Exercise description:
From the listing below, set down exactly the lines between the one holding "Even more advanced" and the one holding "Hype aside, only", inclusive. No other line is wanted.
Exercise material Block Start
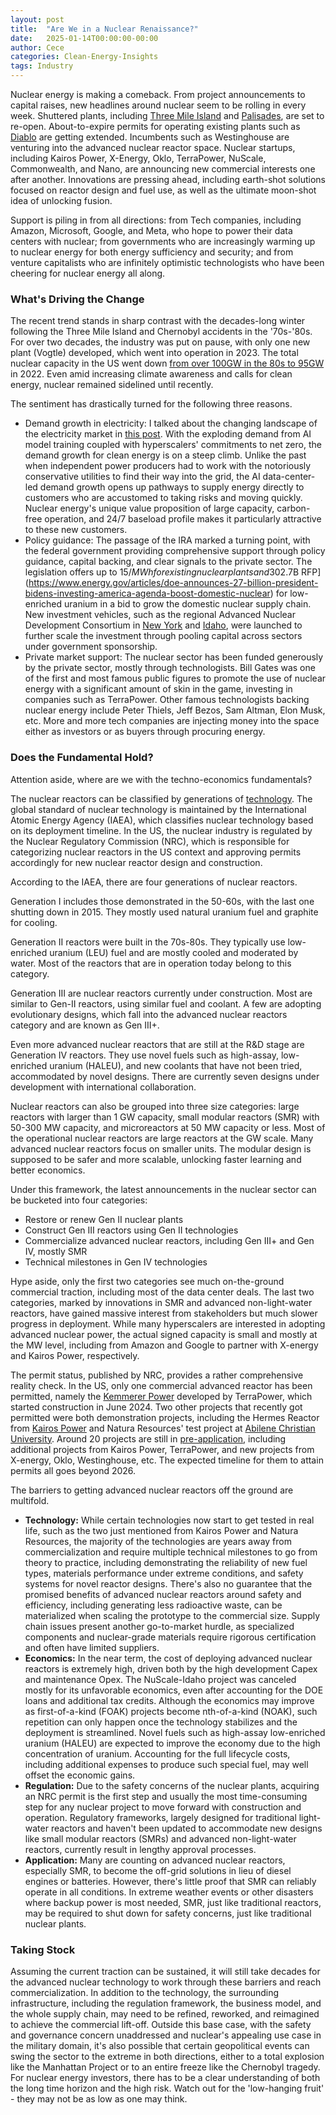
 ```yaml
---
layout: post
title:  "Are We in a Nuclear Renaissance?"
date:   2025-01-14T00:00:00-00:00
author: Cece
categories: Clean-Energy-Insights
tags: Industry
---
```


Nuclear energy is making a comeback. From project announcements to capital raises, new headlines around nuclear seem to be rolling in every week. Shuttered plants, including [Three Mile Island](https://www.npr.org/2024/09/20/nx-s1-5120581/three-mile-island-nuclear-power-plant-microsoft-ai) and [Palisades](https://michiganadvance.com/2024/11/13/palisades-nuclear-plant-along-lake-michigan-plans-for-a-2025-comeback-a-1st-in-the-u-s/), are set to re-open. About-to-expire permits for operating existing plants such as [Diablo](https://www.world-nuclear-news.org/Articles/Regulator-accepts-Diablo-Canyon-licence-renewal-ap) are getting extended. Incumbents such as Westinghouse are venturing into the advanced nuclear reactor space. Nuclear startups, including Kairos Power, X-Energy, Oklo, TerraPower, NuScale, Commonwealth, and Nano, are announcing new commercial interests one after another. Innovations are pressing ahead, including earth-shot solutions focused on reactor design and fuel use, as well as the ultimate moon-shot idea of unlocking fusion.

Support is piling in from all directions: from Tech companies, including Amazon, Microsoft, Google, and Meta, who hope to power their data centers with nuclear; from governments who are increasingly warming up to nuclear energy for both energy sufficiency and security; and from venture capitalists who are infinitely optimistic technologists who have been cheering for nuclear energy all along.

### **What's Driving the Change**

The recent trend stands in sharp contrast with the decades-long winter following the Three Mile Island and Chernobyl accidents in the '70s-'80s. For over two decades, the industry was put on pause, with only one new plant (Vogtle) developed, which went into operation in 2023. The total nuclear capacity in the US went down [from over 100GW in the 80s to 95GW](https://www.eia.gov/energyexplained/nuclear/us-nuclear-industry.php) in 2022. Even amid increasing climate awareness and calls for clean energy, nuclear remained sidelined until recently.

The sentiment has drastically turned for the following three reasons.

- Demand growth in electricity: I talked about the changing landscape of the electricity market in [this post](https://www.cecezhao.com/clean-energy-insights/2024/12/15/Meeting-the-Power-Thirst.html). With the exploding demand from AI model training coupled with hyperscalers' commitments to net zero, the demand growth for clean energy is on a steep climb. Unlike the past when independent power producers had to work with the notoriously conservative utilities to find their way into the grid, the AI data-center-led demand growth opens up pathways to supply energy directly to customers who are accustomed to taking risks and moving quickly. Nuclear energy's unique value proposition of large capacity, carbon-free operation, and 24/7 baseload profile makes it particularly attractive to these new customers.
- Policy guidance: The passage of the IRA marked a turning point, with the federal government providing comprehensive support through policy guidance, capital backing, and clear signals to the private sector. The legislation offers up to $15/MWh for existing nuclear plants and 30% ITC for new plants. Nuclear energy used in hydrogen production and other clean energy generation qualifies for additional tax credits. Direct lending was made available through DOE, which issued a [$2.7B RFP](https://www.energy.gov/articles/doe-announces-27-billion-president-bidens-investing-america-agenda-boost-domestic-nuclear) for low-enriched uranium in a bid to grow the domestic nuclear supply chain. New investment vehicles, such as the regional Advanced Nuclear Development Consortium in [New York](https://www.constellationenergy.com/newsroom/2025/new-york-joins-constellation-in-pursuit-of-energy-department-funding-for-advanced-nuclear-reactor.html) and [Idaho](https://www.eda.gov/funding/programs/good-jobs-challenge/2024/Idaho-Advanced-Energy-Consortium), were launched to further scale the investment through pooling capital across sectors under government sponsorship.
- Private market support: The nuclear sector has been funded generously by the private sector, mostly through technologists. Bill Gates was one of the first and most famous public figures to promote the use of nuclear energy with a significant amount of skin in the game, investing in companies such as TerraPower. Other famous technologists backing nuclear energy include Peter Thiels, Jeff Bezos, Sam Altman, Elon Musk, etc. More and more tech companies are injecting money into the space either as investors or as buyers through procuring energy.

### **Does the Fundamental Hold?**

Attention aside, where are we with the techno-economics fundamentals?

The nuclear reactors can be classified by generations of [technology](https://world-nuclear.org/information-library/nuclear-fuel-cycle/nuclear-power-reactors/nuclear-power-reactors). The global standard of nuclear technology is maintained by the International Atomic Energy Agency (IAEA), which classifies nuclear technology based on its deployment timeline. In the US, the nuclear industry is regulated by the Nuclear Regulatory Commission (NRC), which is responsible for categorizing nuclear reactors in the US context and approving permits accordingly for new nuclear reactor design and construction.

According to the IAEA, there are four generations of nuclear reactors. 

Generation I includes those demonstrated in the 50-60s, with the last one shutting down in 2015. They mostly used natural uranium fuel and graphite for cooling.

Generation II reactors were built in the 70s-80s. They typically use low-enriched uranium (LEU) fuel and are mostly cooled and moderated by water. Most of the reactors that are in operation today belong to this category.

Generation III are nuclear reactors currently under construction. Most are similar to Gen-II reactors, using similar fuel and coolant. A few are adopting evolutionary designs, which fall into the advanced nuclear reactors category and are known as Gen III+.

Even more advanced nuclear reactors that are still at the R&D stage are Generation IV reactors. They use novel fuels such as high-assay, low-enriched uranium (HALEU), and new coolants that have not been tried, accommodated by novel designs. There are currently seven designs under development with international collaboration.

Nuclear reactors can also be grouped into three size categories: large reactors with larger than 1 GW capacity, small modular reactors (SMR) with 50-300 MW capacity, and microreactors at 50 MW capacity or less. Most of the operational nuclear reactors are large reactors at the GW scale. Many advanced nuclear reactors focus on smaller units. The modular design is supposed to be safer and more scalable, unlocking faster learning and better economics.

Under this framework, the latest announcements in the nuclear sector can be bucketed into four categories:

- Restore or renew Gen II nuclear plants
- Construct Gen III reactors using Gen II technologies
- Commercialize advanced nuclear reactors, including Gen III+ and Gen IV, mostly SMR
- Technical milestones in Gen IV technologies

Hype aside, only the first two categories see much on-the-ground commercial traction, including most of the data center deals. The last two categories, marked by innovations in SMR and advanced non-light-water reactors, have gained massive interest from stakeholders but much slower progress in deployment. While many hyperscalers are interested in adopting advanced nuclear power, the actual signed capacity is small and mostly at the MW level, including from Amazon and Google to partner with X-energy and Kairos Power, respectively.

The permit status, published by NRC, provides a rather comprehensive reality check. In the US, only one commercial advanced reactor has been permitted, namely the [Kemmerer Power](https://www.wyomingpublicmedia.org/open-spaces/2024-06-14/a-new-chapter-in-kemmerer-terrapower-breaks-ground) developed by TerraPower, which started construction in June 2024. Two other projects that recently got permitted were both demonstration projects, including the Hermes Reactor from [Kairos Power](https://kairospower.com/external_updates/nuclear-regulatory-commission-approves-construction-permits-for-hermes-2-demonstration-plant/) and Natura Resources' test project at [Abilene Christian University](https://www.nre.gatech.edu/news/natura-resources-molten-salt-reactor-acu-receives-historic-nrc-construction-permit). Around 20 projects are still in [pre-application](https://www.nrc.gov/reactors/new-reactors/advanced/who-were-working-with/pre-application-activities.html), including additional projects from Kairos Power, TerraPower, and new projects from X-energy, Oklo, Westinghouse, etc. The expected timeline for them to attain permits all goes beyond 2026.

The barriers to getting advanced nuclear reactors off the ground are multifold.

- **Technology:** While certain technologies now start to get tested in real life, such as the two just mentioned from Kairos Power and Natura Resources, the majority of the technologies are years away from commercialization and require multiple technical milestones to go from theory to practice, including demonstrating the reliability of new fuel types, materials performance under extreme conditions, and safety systems for novel reactor designs. There's also no guarantee that the promised benefits of advanced nuclear reactors around safety and efficiency, including generating less radioactive waste, can be materialized when scaling the prototype to the commercial size. Supply chain issues present another go-to-market hurdle, as specialized components and nuclear-grade materials require rigorous certification and often have limited suppliers. 
- **Economics:** In the near term, the cost of deploying advanced nuclear reactors is extremely high, driven both by the high development Capex and maintenance Opex. The NuScale-Idaho project was canceled mostly for its unfavorable economics, even after accounting for the DOE loans and additional tax credits. Although the economics may improve as first-of-a-kind (FOAK) projects become nth-of-a-kind (NOAK), such repetition can only happen once the technology stabilizes and the deployment is streamlined. Novel fuels such as high-assay low-enriched uranium (HALEU) are expected to improve the economy due to the high concentration of uranium. Accounting for the full lifecycle costs, including additional expenses to produce such special fuel, may well offset the economic gains.
- **Regulation:** Due to the safety concerns of the nuclear plants, acquiring an NRC permit is the first step and usually the most time-consuming step for any nuclear project to move forward with construction and operation. Regulatory frameworks, largely designed for traditional light-water reactors and haven't been updated to accommodate new designs like small modular reactors (SMRs) and advanced non-light-water reactors, currently result in lengthy approval processes. 
- **Application:** Many are counting on advanced nuclear reactors, especially SMR, to become the off-grid solutions in lieu of diesel engines or batteries. However, there's little proof that SMR can reliably operate in all conditions. In extreme weather events or other disasters where backup power is most needed, SMR, just like traditional reactors, may be required to shut down for safety concerns, just like traditional nuclear plants.

### **Taking Stock**

Assuming the current traction can be sustained, it will still take decades for the advanced nuclear technology to work through these barriers and reach commercialization. In addition to the technology, the surrounding infrastructure, including the regulation framework, the business model, and the whole supply chain, may need to be refined, reworked, and reimagined to achieve the commercial lift-off. Outside this base case, with the safety and governance concern unaddressed and nuclear's appealing use case in the military domain, it's also possible that certain geopolitical events can swing the sector to the extreme in both directions, either to a total explosion like the Manhattan Project or to an entire freeze like the Chernobyl tragedy. For nuclear energy investors, there has to be a clear understanding of both the long time horizon and the high risk. Watch out for the 'low-hanging fruit' - they may not be as low as one may think.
Exercise material Block End
Exercise solution:
Even more advanced nuclear reactors that are still at the R&D stage are Generation IV reactors. They use novel fuels such as high-assay, low-enriched uranium (HALEU), and new coolants that have not been tried, accommodated by novel designs. There are currently seven designs under development with international collaboration.

Nuclear reactors can also be grouped into three size categories: large reactors with larger than 1 GW capacity, small modular reactors (SMR) with 50-300 MW capacity, and microreactors at 50 MW capacity or less. Most of the operational nuclear reactors are large reactors at the GW scale. Many advanced nuclear reactors focus on smaller units. The modular design is supposed to be safer and more scalable, unlocking faster learning and better economics.

Under this framework, the latest announcements in the nuclear sector can be bucketed into four categories:

- Restore or renew Gen II nuclear plants
- Construct Gen III reactors using Gen II technologies
- Commercialize advanced nuclear reactors, including Gen III+ and Gen IV, mostly SMR
- Technical milestones in Gen IV technologies

Hype aside, only the first two categories see much on-the-ground commercial traction, including most of the data center deals. The last two categories, marked by innovations in SMR and advanced non-light-water reactors, have gained massive interest from stakeholders but much slower progress in deployment. While many hyperscalers are interested in adopting advanced nuclear power, the actual signed capacity is small and mostly at the MW level, including from Amazon and Google to partner with X-energy and Kairos Power, respectively.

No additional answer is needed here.